Identification of recombinant oncolytic virus rFlu-huCTLA4. (A) The red arrow indicates the virus with regular shape and size, consistent with the morphology and structure of the influenza virus. (B) The size of the rFlu-huCTLA4 virus is mainly between 80 and 120 nm. (C) rFlu-huCTLA4 was continuously amplified in eggs for 5 generations. The titer of hemagglutination was 2⁸~2⁹ and the titer of the virus was 10^8~9 TCID₅₀/ml after five generations on a chicken embryo. It could be passaged stably in the chicken embryo. (D) Growth curve of the recombinant virus. The HA titer of the recombinant virus increased to 2⁷ from 12 to 72 h and decreased to 2⁶ at 96 h. (E) Identification of the rFlu-huCTLA4 gene fragment by RT-PCR. (F) The antibody content of huCTLA4 detected by ELISA increased gradually with time (***P<0.001, note: the dotted line represents the lowest detection line).

Figure 3

Selective cytotoxicity of rFlu-huCTLA4 on different hepatocellular carcinoma cell lines in vitro. (A) MTS showed that rFlu-huCTLA4 had no effect on MIHA but had a selective killing effect on HepG2 and Huh7. The activity of HepG2 cells at 1, 2, and 3 MOI was significantly lower than that at 0.1 MOI 72 h after infection; however, Huh7 cells only 2 and 3 MOI decreased significantly compared with 0.1 MOI cells. (B) The rFlu-huCTLA4 recombinant oncolytic virus detected by crystal violet can significantly inhibit the activity of hepatoma cells but has no effect on normal hepatocytes, which is consistent with the results of MTS. (C) Flow cytometry showed that recombinant oncolytic virus rFlu-huCTLA4 could induce apoptosis of HepG2 cells in a dose-dependent manner. At MOI of 1, the effect of apoptosis of HepG2 cells was more significant than that of MIHA. (**P<0.01,***P<0.001).

Figure 4

rFlu-huCTLA4 caused potential cancer immunotherapy in the H22 cell tumor-bearing model. Flow cytometric analysis of infiltrated CD4+CD69+ T cells (A, B) and CD8+ CD69+ T cells (C, D) in the spleen of the tumor-bearing BALB/c mice with rFlu-huCTLA4 treatment.

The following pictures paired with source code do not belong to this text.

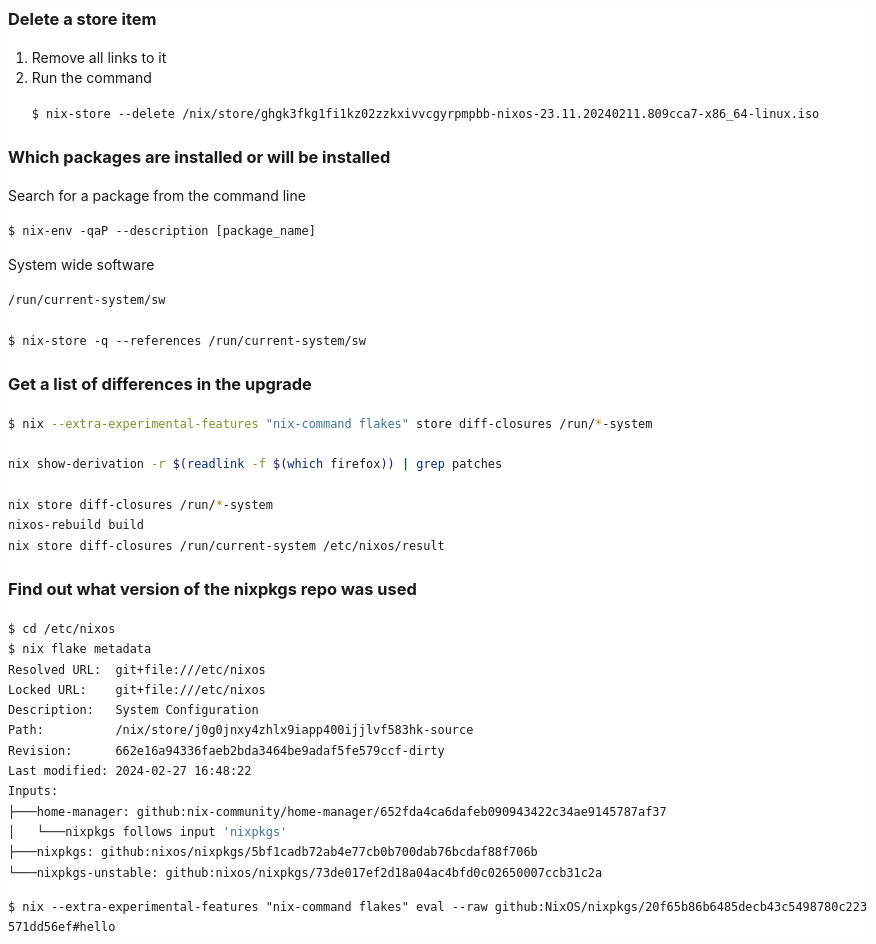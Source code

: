 ### Delete a store item
1. Remove all links to it
2. Run the command
   ```
   $ nix-store --delete /nix/store/ghgk3fkg1fi1kz02zzkxivvcgyrpmpbb-nixos-23.11.20240211.809cca7-x86_64-linux.iso
   ```

### Which packages are installed or will be installed

Search for a package from the command line
```
$ nix-env -qaP --description [package_name]
```

System wide software
```
/run/current-system/sw

$ nix-store -q --references /run/current-system/sw
```

### Get a list of differences in the upgrade
```bash
$ nix --extra-experimental-features "nix-command flakes" store diff-closures /run/*-system

nix show-derivation -r $(readlink -f $(which firefox)) | grep patches

nix store diff-closures /run/*-system
nixos-rebuild build 
nix store diff-closures /run/current-system /etc/nixos/result
```

### Find out what version of the nixpkgs repo was used
```bash
$ cd /etc/nixos
$ nix flake metadata
Resolved URL:  git+file:///etc/nixos
Locked URL:    git+file:///etc/nixos
Description:   System Configuration
Path:          /nix/store/j0g0jnxy4zhlx9iapp400ijjlvf583hk-source
Revision:      662e16a94336faeb2bda3464be9adaf5fe579ccf-dirty
Last modified: 2024-02-27 16:48:22
Inputs:
├───home-manager: github:nix-community/home-manager/652fda4ca6dafeb090943422c34ae9145787af37
│   └───nixpkgs follows input 'nixpkgs'
├───nixpkgs: github:nixos/nixpkgs/5bf1cadb72ab4e77cb0b700dab76bcdaf88f706b
└───nixpkgs-unstable: github:nixos/nixpkgs/73de017ef2d18a04ac4bfd0c02650007ccb31c2a
```


```
$ nix --extra-experimental-features "nix-command flakes" eval --raw github:NixOS/nixpkgs/20f65b86b6485decb43c5498780c223571dd56ef#hello
```
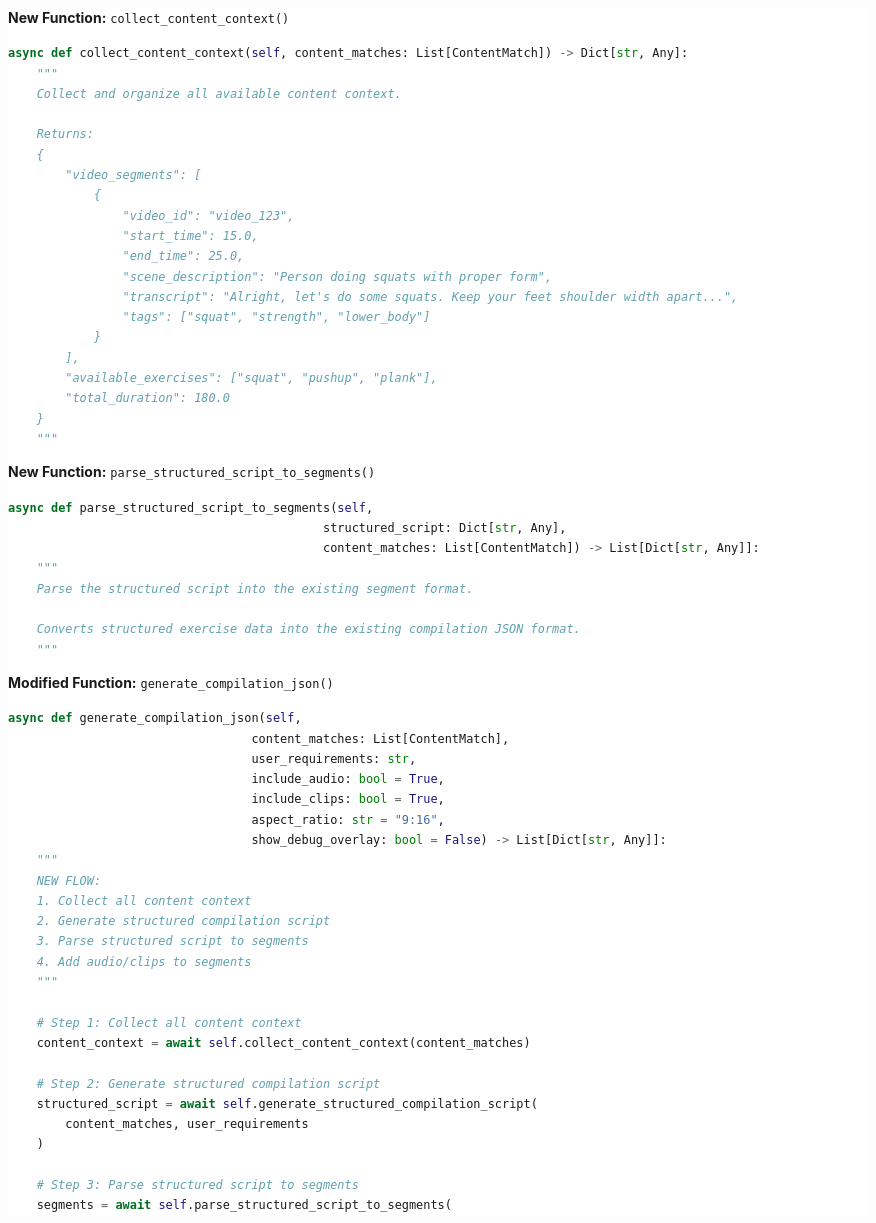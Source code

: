 
**New Function:** `collect_content_context()`
```python
async def collect_content_context(self, content_matches: List[ContentMatch]) -> Dict[str, Any]:
    """
    Collect and organize all available content context.
    
    Returns:
    {
        "video_segments": [
            {
                "video_id": "video_123",
                "start_time": 15.0,
                "end_time": 25.0,
                "scene_description": "Person doing squats with proper form",
                "transcript": "Alright, let's do some squats. Keep your feet shoulder width apart...",
                "tags": ["squat", "strength", "lower_body"]
            }
        ],
        "available_exercises": ["squat", "pushup", "plank"],
        "total_duration": 180.0
    }
    """
```

**New Function:** `parse_structured_script_to_segments()`
```python
async def parse_structured_script_to_segments(self, 
                                            structured_script: Dict[str, Any],
                                            content_matches: List[ContentMatch]) -> List[Dict[str, Any]]:
    """
    Parse the structured script into the existing segment format.
    
    Converts structured exercise data into the existing compilation JSON format.
    """
```

**Modified Function:** `generate_compilation_json()`
```python
async def generate_compilation_json(self, 
                                  content_matches: List[ContentMatch],
                                  user_requirements: str,
                                  include_audio: bool = True,
                                  include_clips: bool = True,
                                  aspect_ratio: str = "9:16",
                                  show_debug_overlay: bool = False) -> List[Dict[str, Any]]:
    """
    NEW FLOW:
    1. Collect all content context
    2. Generate structured compilation script
    3. Parse structured script to segments
    4. Add audio/clips to segments
    """
    
    # Step 1: Collect all content context
    content_context = await self.collect_content_context(content_matches)
    
    # Step 2: Generate structured compilation script
    structured_script = await self.generate_structured_compilation_script(
        content_matches, user_requirements
    )
    
    # Step 3: Parse structured script to segments
    segments = await self.parse_structured_script_to_segments(
```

The percentage of CD4+ CD69+ T cells and CD8+ CD69+ T cells in the spleen of tumor-carrying BALB/c mice treated with rFlu-huCTLA4 was higher than that of the PBS group and PR8 group. (***P<0.001).

Figure 5

The tumor was isolated and the pathological changes observed. (A, B) After 7 days of inoculation, the tumor tissue of mice was isolated, and the tumor tissue of the rFlu-huCTLA4 group was significantly smaller than that of the PBS and PR8 group. (C) After being inoculated with rFlu-huCTLA4, obvious necrosis and dissolution were observed in tumor pathological sections of mice, and no abnormality was observed in liver and lung tissues. Also, there was no significant change in PBS and PR8 groups. (**p<0.01).

Figure 6

Oncolytic effect of recombinant virus rFlu-huCTLA4 in vivo. (A) PBS, PR8, and rFlu-huCTLA4 were injected respectively. The tumor volume was measured every 2 days, and the difference was significant (p < 0.01). rFlu-huCTLA4 could significantly inhibit the growth of the tumor. (B) 40 days later, the PDX mice were killed, tumors were isolated, and tumor volume was measured. rFlu-huCTLA4 significantly inhibited tumor volume growth. (C) Weighing the tumor, rFlu-huCTLA4 significantly inhibited tumor weight growth. (D) The heart, liver, spleen, lung, kidney, brain, and tumor tissue were isolated and viral load measured. (**P<0.01,***P<0.001).